Let $$\angle BAC = \alpha$$, $$\angle ABC = \beta$$ and $$\angle ACB = \gamma$$. Furthermore, let $$AX \cap (ABC) = M$$, so we need to show that $$MI = MX$$. We claim that $$BICX$$ is a cyclic quadrilateral centered at $$M$$. Firstly, we have $$\angle BAM = \angle CAM = \frac{\alpha}{2}$$, so $$MB = MC$$. Next, we show that $$\triangle MCI$$ is isosceles. Indeed, we have $$\angle MIC = \angle IAC + \angle ACI = \frac{\alpha}{2} + \frac{\gamma}{2} = \angle BAM + \angle BCI = \angle BCM + \angle BCI = \angle MCI$$.

Since $$MB = MC = MI$$, $$M$$ is the circumcenter of $$\triangle BCI$$, it remains to show that $$X ∈ (BCI)$$. We have $$\angle BIC = 180° - \frac{\beta}{2} - \frac{\gamma}{2}$$. On the other hand, $$\angle BXC = 180° - \angle CBX - \angle BCX = 180° - \frac{180° - \beta}{2} - \frac{180° - \gamma}{2} = \frac{\beta}{2} + \frac{\gamma}{2}$$.
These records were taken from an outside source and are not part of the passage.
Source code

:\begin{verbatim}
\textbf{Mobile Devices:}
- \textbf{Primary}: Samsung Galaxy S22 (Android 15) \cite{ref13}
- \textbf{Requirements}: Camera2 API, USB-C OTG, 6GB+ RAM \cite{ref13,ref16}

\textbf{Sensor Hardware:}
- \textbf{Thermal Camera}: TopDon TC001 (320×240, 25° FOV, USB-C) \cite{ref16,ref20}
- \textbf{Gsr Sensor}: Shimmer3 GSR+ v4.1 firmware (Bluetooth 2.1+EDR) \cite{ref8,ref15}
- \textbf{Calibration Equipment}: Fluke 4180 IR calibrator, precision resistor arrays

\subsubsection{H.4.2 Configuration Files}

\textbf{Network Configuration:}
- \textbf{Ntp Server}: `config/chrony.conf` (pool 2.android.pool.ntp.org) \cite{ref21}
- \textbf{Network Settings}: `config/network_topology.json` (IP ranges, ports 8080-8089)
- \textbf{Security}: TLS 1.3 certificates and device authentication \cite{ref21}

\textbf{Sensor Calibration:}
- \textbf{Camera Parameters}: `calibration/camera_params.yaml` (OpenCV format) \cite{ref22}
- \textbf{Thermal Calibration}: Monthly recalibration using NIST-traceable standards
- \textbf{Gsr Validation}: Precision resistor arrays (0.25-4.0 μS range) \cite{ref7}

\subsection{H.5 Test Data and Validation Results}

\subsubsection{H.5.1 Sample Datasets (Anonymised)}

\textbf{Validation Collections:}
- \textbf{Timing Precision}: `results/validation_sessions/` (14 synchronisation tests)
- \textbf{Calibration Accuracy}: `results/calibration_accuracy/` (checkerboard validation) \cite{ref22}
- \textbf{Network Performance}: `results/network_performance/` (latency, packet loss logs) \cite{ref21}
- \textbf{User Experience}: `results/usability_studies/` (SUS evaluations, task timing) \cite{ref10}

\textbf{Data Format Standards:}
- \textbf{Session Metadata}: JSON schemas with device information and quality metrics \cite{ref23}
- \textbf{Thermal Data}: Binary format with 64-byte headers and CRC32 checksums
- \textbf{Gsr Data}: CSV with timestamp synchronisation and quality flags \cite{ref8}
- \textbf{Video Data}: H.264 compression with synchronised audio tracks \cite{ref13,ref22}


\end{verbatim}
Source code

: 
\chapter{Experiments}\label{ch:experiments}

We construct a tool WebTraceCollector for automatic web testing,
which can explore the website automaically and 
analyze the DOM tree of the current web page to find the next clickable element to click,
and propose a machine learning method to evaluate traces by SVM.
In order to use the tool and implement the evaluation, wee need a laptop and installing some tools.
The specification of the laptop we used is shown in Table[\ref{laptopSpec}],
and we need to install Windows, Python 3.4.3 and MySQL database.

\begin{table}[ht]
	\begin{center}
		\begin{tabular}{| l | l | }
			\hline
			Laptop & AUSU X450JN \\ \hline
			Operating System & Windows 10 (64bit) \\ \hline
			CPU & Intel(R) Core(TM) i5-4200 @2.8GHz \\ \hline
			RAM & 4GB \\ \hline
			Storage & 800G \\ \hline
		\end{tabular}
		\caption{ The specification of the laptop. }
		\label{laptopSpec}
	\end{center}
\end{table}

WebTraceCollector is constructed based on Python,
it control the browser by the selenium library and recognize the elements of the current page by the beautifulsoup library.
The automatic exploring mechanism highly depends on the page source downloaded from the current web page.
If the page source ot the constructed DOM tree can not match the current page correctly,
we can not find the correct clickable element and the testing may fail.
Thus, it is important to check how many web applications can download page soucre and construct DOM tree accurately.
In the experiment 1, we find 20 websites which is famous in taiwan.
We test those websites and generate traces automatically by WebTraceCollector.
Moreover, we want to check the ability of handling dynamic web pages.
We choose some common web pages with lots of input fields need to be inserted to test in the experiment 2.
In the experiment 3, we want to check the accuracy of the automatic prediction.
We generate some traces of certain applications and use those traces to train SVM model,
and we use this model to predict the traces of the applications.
Therefore, $$\angle BIC + \angle BXC = 180°$$, i.e. $$X ∈ (BCI)$$ and $$(BCI)$$ is centered at $$M$$, so $$MI = MX$$, as desired.

Let $$I$$ is incircle center, $$O$$ is circumscribed circle center, $$X$$ is center of excircle that is tangent to edge $$AB$$, $$P$$ is middle of $$IX$$ segment.

$$\angle IAB=\frac{\angle CAB}{2}$$, $$\angle XAB=\frac{180°-\angle CAB}{2}=90°-\angle IAB$$, $$\angle XAI=\angle IAB+\angle XAB=90°$$. In the same way, $$\angle XBI=90°$$. Then $$XAIB$$ is cyclic quadrilateral with diameter $$XI$$ and center $$P$$, then $$PA=PB$$. Then $$P$$ is on perpendicular bisector of $$AB$$, as well as $$O$$. Then $$OP$$ is perpendicular bisector of $$AB$$.

$$\angle AOP=\frac{\angle AOB}{2}=\angle ACB$$. $$\angle APO=\frac{\angle APB}{2}=\angle AXB=$$ $$180°-\angle AIB=\angle IAB+\angle IBA=$$ $$\frac{\angle CAB}{2}+\frac{\angle CBA}{2}=$$ $$\frac{180°-\angle ACB}{2}=90°-\frac{\angle ACB}{2}$$. $$\angle PAO=180°-\angle AOP-\angle APO=$$ $$180°-\angle ACB-90°+\frac{\angle ACB}{2}=$$ $$90°-\frac{\angle ACB}{2}=\angle APO$$, therefore $$OA=OP$$. OK.